Exercise brief
Print the records below exactly as they appear. Omit all pictures.

Source data
========

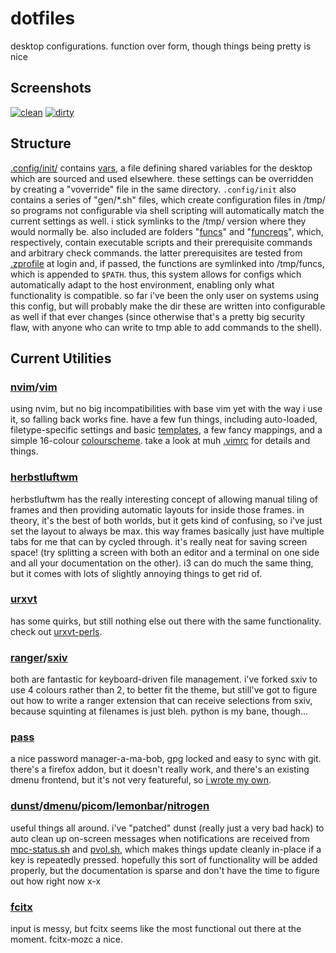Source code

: # dotfiles

desktop configurations. function over form, though things being pretty is nice

## Screenshots

[![clean](https://airen-no-jikken.icu/img/scrot/current/clean_small.png)](https://airen-no-jikken.icu/img/scrot/current/clean.png) [![dirty](https://airen-no-jikken.icu/img/scrot/current/dirty_small.png)](https://airen-no-jikken.icu/img/scrot/current/dirty.png)

## Structure

[.config/init/](.config/init) contains [vars](.config/init/vars), a file
defining shared variables for the desktop which are sourced and used elsewhere.
these settings can be overridden by creating a "voverride" file in the same
directory. `.config/init` also contains a series of "gen/*.sh" files, which
create configuration files in /tmp/ so programs not configurable via shell
scripting will automatically match the current settings as well. i stick
symlinks to the /tmp/ version where they would normally be. also included are
folders "[funcs](.config/init/funcs/)" and
"[funcreqs](.config/init/funcreqs/)", which, respectively, contain executable
scripts and their prerequisite commands and arbitrary check commands. the
latter prerequisites are tested from [.zprofile](.zprofile) at login and, if
passed, the functions are symlinked into /tmp/funcs, which is appended to
`$PATH`. thus, this system allows for configs which automatically adapt to the
host environment, enabling only what functionality is compatible. so far i've
been the only user on systems using this config, but will probably make the dir
these are written into configurable as well if that ever changes (since
otherwise that's a pretty big security flaw, with anyone who can write to tmp
able to add commands to the shell).

## Current Utilities

### [nvim](https://neovim.io/)/[vim](https://www.vim.org/)

using nvim, but no big incompatibilities with base vim yet with the way i use
it, so falling back works fine. have a few fun things, including auto-loaded,
filetype-specific settings and basic [templates](.vim/skel), a few fancy
mappings, and a simple 16-colour [colourscheme](.vim/colors/shmibs.vim). take a
look at muh [.vimrc](.vimrc) for details and things.

### [herbstluftwm](http://herbstluftwm.org/)

herbstluftwm has the really interesting concept of
allowing manual tiling of frames and then providing automatic layouts for
inside those frames. in theory, it's the best of both worlds, but it gets kind
of confusing, so i've just set the layout to always be max. this way frames
basically just have multiple tabs for me that can by cycled through. it's
really neat for saving screen space! (try splitting a screen with both an
editor and a terminal on one side and all your documentation on the other). i3
can do much the same thing, but it comes with lots of slightly annoying things
to get rid of.

### [urxvt](http://software.schmorp.de/pkg/rxvt-unicode.html)

has some quirks, but still nothing else out there with the same functionality.
check out [urxvt-perls](https://github.com/muennich/urxvt-perls).

### [ranger](https://ranger.github.io/)/[sxiv](https://github.com/muennich/sxiv)

both are fantastic for keyboard-driven file management. i've forked sxiv to use
4 colours rather than 2, to better fit the theme, but still've got to figure
out how to write a ranger extension that can receive selections from sxiv,
because squinting at filenames is just bleh. python is my bane, though...

### [pass](https://www.passwordstore.org/)

a nice password manager-a-ma-bob, gpg locked and easy to sync with git. there's
a firefox addon, but it doesn't really work, and there's an existing dmenu
frontend, but it's not very featureful, so [i wrote my
own](.config/herbstluftwm/pass.sh).

### [dunst](https://github.com/dunst-project/dunst)/[dmenu](https://bitbucket.org/melek/dmenu2)/[picom](https://github.com/yshui/picom)/[lemonbar](https://github.com/krypt-n/bar)/[nitrogen](http://projects.l3ib.org/nitrogen/)

useful things all around. i've "patched" dunst (really just a very bad hack) to
auto clean up on-screen messages when notifications are received from
[mpc-status.sh](.config/herbstluftwm/mpc-status.sh) and
[pvol.sh](.config/herbstluftwm/pvol.sh), which makes things update cleanly
in-place if a key is repeatedly pressed. hopefully this sort of functionality
will be added properly, but the documentation is sparse and don't have the time
to figure out how right now x-x

### [fcitx](http://fcitx-im.org)

input is messy, but fcitx seems like the most functional out there at the
moment. fcitx-mozc a nice.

========

Result for this exercise
Source code

: # dotfiles

desktop configurations. function over form, though things being pretty is nice

## Screenshots

[![clean](https://airen-no-jikken.icu/img/scrot/current/clean_small.png)](https://airen-no-jikken.icu/img/scrot/current/clean.png) [![dirty](https://airen-no-jikken.icu/img/scrot/current/dirty_small.png)](https://airen-no-jikken.icu/img/scrot/current/dirty.png)

## Structure

[.config/init/](.config/init) contains [vars](.config/init/vars), a file
defining shared variables for the desktop which are sourced and used elsewhere.
these settings can be overridden by creating a "voverride" file in the same
directory. `.config/init` also contains a series of "gen/*.sh" files, which
create configuration files in /tmp/ so programs not configurable via shell
scripting will automatically match the current settings as well. i stick
symlinks to the /tmp/ version where they would normally be. also included are
folders "[funcs](.config/init/funcs/)" and
"[funcreqs](.config/init/funcreqs/)", which, respectively, contain executable
scripts and their prerequisite commands and arbitrary check commands. the
latter prerequisites are tested from [.zprofile](.zprofile) at login and, if
passed, the functions are symlinked into /tmp/funcs, which is appended to
`$PATH`. thus, this system allows for configs which automatically adapt to the
host environment, enabling only what functionality is compatible. so far i've
been the only user on systems using this config, but will probably make the dir
these are written into configurable as well if that ever changes (since
otherwise that's a pretty big security flaw, with anyone who can write to tmp
able to add commands to the shell).

## Current Utilities

### [nvim](https://neovim.io/)/[vim](https://www.vim.org/)

using nvim, but no big incompatibilities with base vim yet with the way i use
it, so falling back works fine. have a few fun things, including auto-loaded,
filetype-specific settings and basic [templates](.vim/skel), a few fancy
mappings, and a simple 16-colour [colourscheme](.vim/colors/shmibs.vim). take a
look at muh [.vimrc](.vimrc) for details and things.

### [herbstluftwm](http://herbstluftwm.org/)

herbstluftwm has the really interesting concept of
allowing manual tiling of frames and then providing automatic layouts for
inside those frames. in theory, it's the best of both worlds, but it gets kind
of confusing, so i've just set the layout to always be max. this way frames
basically just have multiple tabs for me that can by cycled through. it's
really neat for saving screen space! (try splitting a screen with both an
editor and a terminal on one side and all your documentation on the other). i3
can do much the same thing, but it comes with lots of slightly annoying things
to get rid of.

### [urxvt](http://software.schmorp.de/pkg/rxvt-unicode.html)

has some quirks, but still nothing else out there with the same functionality.
check out [urxvt-perls](https://github.com/muennich/urxvt-perls).

### [ranger](https://ranger.github.io/)/[sxiv](https://github.com/muennich/sxiv)

both are fantastic for keyboard-driven file management. i've forked sxiv to use
4 colours rather than 2, to better fit the theme, but still've got to figure
out how to write a ranger extension that can receive selections from sxiv,
because squinting at filenames is just bleh. python is my bane, though...

### [pass](https://www.passwordstore.org/)

a nice password manager-a-ma-bob, gpg locked and easy to sync with git. there's
a firefox addon, but it doesn't really work, and there's an existing dmenu
frontend, but it's not very featureful, so [i wrote my
own](.config/herbstluftwm/pass.sh).

### [dunst](https://github.com/dunst-project/dunst)/[dmenu](https://bitbucket.org/melek/dmenu2)/[picom](https://github.com/yshui/picom)/[lemonbar](https://github.com/krypt-n/bar)/[nitrogen](http://projects.l3ib.org/nitrogen/)

useful things all around. i've "patched" dunst (really just a very bad hack) to
auto clean up on-screen messages when notifications are received from
[mpc-status.sh](.config/herbstluftwm/mpc-status.sh) and
[pvol.sh](.config/herbstluftwm/pvol.sh), which makes things update cleanly
in-place if a key is repeatedly pressed. hopefully this sort of functionality
will be added properly, but the documentation is sparse and don't have the time
to figure out how right now x-x

### [fcitx](http://fcitx-im.org)

input is messy, but fcitx seems like the most functional out there at the
moment. fcitx-mozc a nice.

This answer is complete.